N.J. Admin. Code § 13:42-11.1

Current through Register Vol. 56, No. 18, September 16, 2024
Section 13:42-11.1 - Purpose and scope
(a) This subchapter implements the provisions of P.L. 1985, c.256 (45:14B-31 et seq.), which limits the scope of and establishes procedures by which clients may authorize licensees to disclose confidential information upon the request of an insurer or other third-party payor. The following provisions of (b) through (d) below apply, unless the third-party payor is:
1. A self-insured employer or an entity providing administrative services to such an employer for the purpose of determining entitlement to benefits; or
2. The payor is a "stop-loss" plan (i.e., a plan in which an employer self-insures up to a certain amount and then purchases excess insurance beyond that amount from an insurance company. (See also 13:42-8.4.)
(b) Any consent or agreement purporting to waive the provisions of P.L. 1985, c.256 or this subchapter shall be against public policy and void.
(c) The provisions of this subchapter shall not apply when access to client treatment records may be had by otherwise lawful methods, as set forth in 13:42-11.11.

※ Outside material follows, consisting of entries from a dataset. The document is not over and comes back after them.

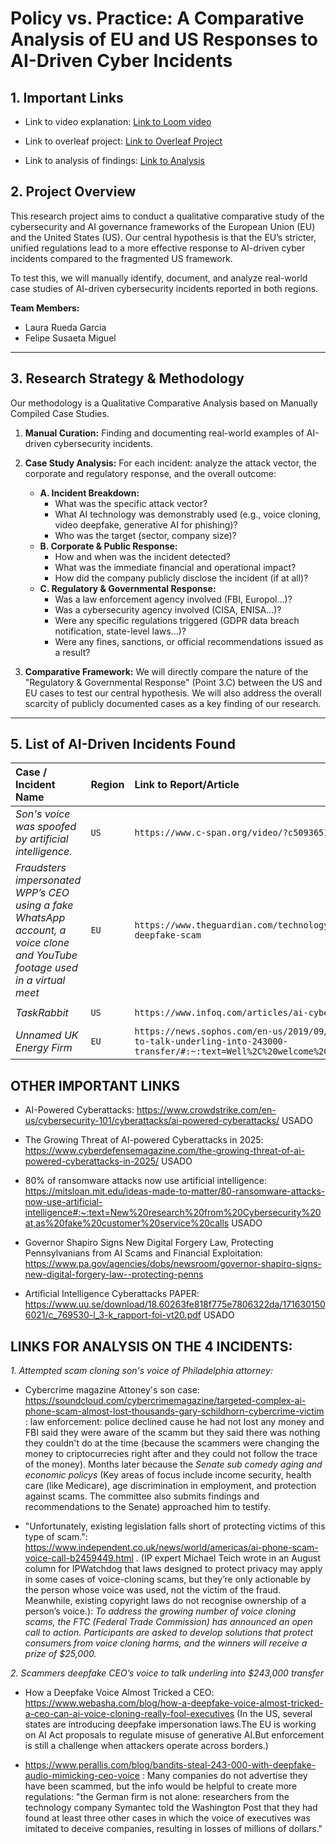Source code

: # Policy vs. Practice: A Comparative Analysis of EU and US Responses to AI-Driven Cyber Incidents
## 1. Important Links

* Link to video explanation:
[Link to Loom video](https://www.loom.com/share/d73202440b6b4fba904bc76705da0fa2?sid=16525972-f208-4f4f-b03a-59ee455d7d3c)

* Link to overleaf project: [Link to Overleaf Project](https://es.overleaf.com/read/rzfdtbggwxqk#ab99de)

* Link to analysis of findings: [Link to Analysis](https://iit0-my.sharepoint.com/:x:/g/personal/fsusaetamiguel_hawk_illinoistech_edu/EU6nm3TocNlGqgAnN2X8hMkB9lploc-BvVdjERQA5Hgm2A?e=jQHc2Z)


## 2. Project Overview

This research project aims to conduct a qualitative comparative study of the cybersecurity and AI governance frameworks of the European Union (EU) and the United States (US). Our central hypothesis is that the EU’s stricter, unified regulations lead to a more effective response to AI-driven cyber incidents compared to the fragmented US framework.

To test this, we will manually identify, document, and analyze real-world case studies of AI-driven cybersecurity incidents reported in both regions.

**Team Members:**
* Laura Rueda Garcia
* Felipe Susaeta Miguel

---

## 3. Research Strategy & Methodology

Our methodology is a Qualitative Comparative Analysis based on Manually Compiled Case Studies.

1. **Manual Curation:** Finding and documenting real-world examples of AI-driven cybersecurity incidents.
2. **Case Study Analysis:** For each incident: analyze the attack vector, the corporate and regulatory response, and the overall outcome:
    * **A. Incident Breakdown:**
        * What was the specific attack vector?
        * What AI technology was demonstrably used (e.g., voice cloning, video deepfake, generative AI for phishing)?
        * Who was the target (sector, company size)?
    * **B. Corporate & Public Response:**
        * How and when was the incident detected?
        * What was the immediate financial and operational impact?
        * How did the company publicly disclose the incident (if at all)?
    * **C. Regulatory & Governmental Response:**
        * Was a law enforcement agency involved (FBI, Europol...)?
        * Was a cybersecurity agency involved (CISA, ENISA...)?
        * Were any specific regulations triggered (GDPR data breach notification, state-level laws...)?
        * Were any fines, sanctions, or official recommendations issued as a result?


4. **Comparative Framework:** We will directly compare the nature of the "Regulatory & Governmental Response" (Point 3.C) between the US and EU cases to test our central hypothesis. We will also address the overall scarcity of publicly documented cases as a key finding of our research.

---

## 5. List of AI-Driven Incidents Found

| Case / Incident Name | Region | Link to Report/Article | Date  | Found By |
| :--- | :--- | :--- | :--- | :--- |
| *Son's voice was spoofed by artificial intelligence.* | `US` | `https://www.c-span.org/video/?c5093651/story-attempted-scam-ai` | `2025-05` | `Laura` |
|*Fraudsters impersonated WPP’s CEO using a fake WhatsApp account, a voice clone and YouTube footage used in a virtual meet*| `EU` |`https://www.theguardian.com/technology/article/2024/may/10/ceo-wpp-deepfake-scam` | `2024-04` | `Felipe and Laura` |
| *TaskRabbit* | `US` | `https://www.infoq.com/articles/ai-cyber-attacks/` | `2018-04` | `Felipe` |
| *Unnamed UK Energy Firm* | `EU` | `https://news.sophos.com/en-us/2019/09/05/scammers-deepfake-ceos-voice-to-talk-underling-into-243000-transfer/#:~:text=Well%2C%20welcome%20to%20a%20hybrid,USD%20%24243%2C000` | `2019-03` | `Felipe` |

## OTHER IMPORTANT LINKS
- AI-Powered Cyberattacks: https://www.crowdstrike.com/en-us/cybersecurity-101/cyberattacks/ai-powered-cyberattacks/ USADO

- The Growing Threat of AI-powered Cyberattacks in 2025: https://www.cyberdefensemagazine.com/the-growing-threat-of-ai-powered-cyberattacks-in-2025/ USADO

- 80% of ransomware attacks now use artificial intelligence: https://mitsloan.mit.edu/ideas-made-to-matter/80-ransomware-attacks-now-use-artificial-intelligence#:~:text=New%20research%20from%20Cybersecurity%20at,as%20fake%20customer%20service%20calls USADO

- Governor Shapiro Signs New Digital Forgery Law, Protecting Pennsylvanians from AI Scams and Financial Exploitation: https://www.pa.gov/agencies/dobs/newsroom/governor-shapiro-signs-new-digital-forgery-law--protecting-penns

- Artificial Intelligence Cyberattacks PAPER: https://www.uu.se/download/18.60263fe818f775e7806322da/1716301506021/c_769530-l_3-k_rapport-foi-vt20.pdf USADO

## LINKS FOR ANALYSIS ON THE 4 INCIDENTS:

*1. Attempted scam cloning son's voice of Philadelphia attorney:*

- Cybercrime magazine Attoney's son case: https://soundcloud.com/cybercrimemagazine/targeted-complex-ai-phone-scam-almost-lost-thousands-gary-schildhorn-cybercrime-victim : law enforcement: police declined cause he had not lost any money and FBI said they were aware of the scamm but they said there was nothing they couldn't do at the time (because the scammers were changing the money to criptocurrecies right after and they could not follow the trace of the money). Months later because the *Senate sub comedy aging and economic policys* (Key areas of focus include income security, health care (like Medicare), age discrimination in employment, and protection against scams. The committee also submits findings and recommendations to the Senate) approached him to testify. 



- "Unfortunately, existing legislation falls short of protecting victims of this type of scam.": https://www.independent.co.uk/news/world/americas/ai-phone-scam-voice-call-b2459449.html . (IP expert Michael Teich wrote in an August column for IPWatchdog that laws designed to protect privacy may apply in some cases of voice-cloning scams, but they’re only actionable by the person whose voice was used, not the victim of the fraud. Meanwhile, existing copyright laws do not recognise ownership of a person’s voice.): *To address the growing number of voice cloning scams, the FTC (Federal Trade Commission) has announced an open call to action. Participants are asked to develop solutions that protect consumers from voice cloning harms, and the winners will receive a prize of $25,000.*

*2. Scammers deepfake CEO’s voice to talk underling into $243,000 transfer* 

- How a Deepfake Voice Almost Tricked a CEO: https://www.webasha.com/blog/how-a-deepfake-voice-almost-tricked-a-ceo-can-ai-voice-cloning-really-fool-executives (In the US, several states are introducing deepfake impersonation laws.The EU is working on AI Act proposals to regulate misuse of generative AI.But enforcement is still a challenge when attackers operate across borders.)

- https://www.perallis.com/blog/bandits-steal-243-000-with-deepfake-audio-mimicking-ceo-voice : Many companies do not advertise they have been scammed, but the info would be helpful to create more regulations: "the German firm is not alone: researchers from the technology company Symantec told the Washington Post that they had found at least three other cases in which the voice of executives was imitated to deceive companies, resulting in losses of millions of dollars."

(d) Nothing in this subchapter shall preclude an interested party, including a licensee, from:
1. Filing a complaint with the Board regarding the conduct of a licensee or of an independent professional review committee (IPRC) member;
2. Notifying the Board of an apparently improper demand for confidential information made upon a licensee by an insurance carrier or other third party; or
3. Notifying the Board of an apparently improper termination or threat to terminate third party benefits without compliance with P.L. 1985, c.256 and this subchapter.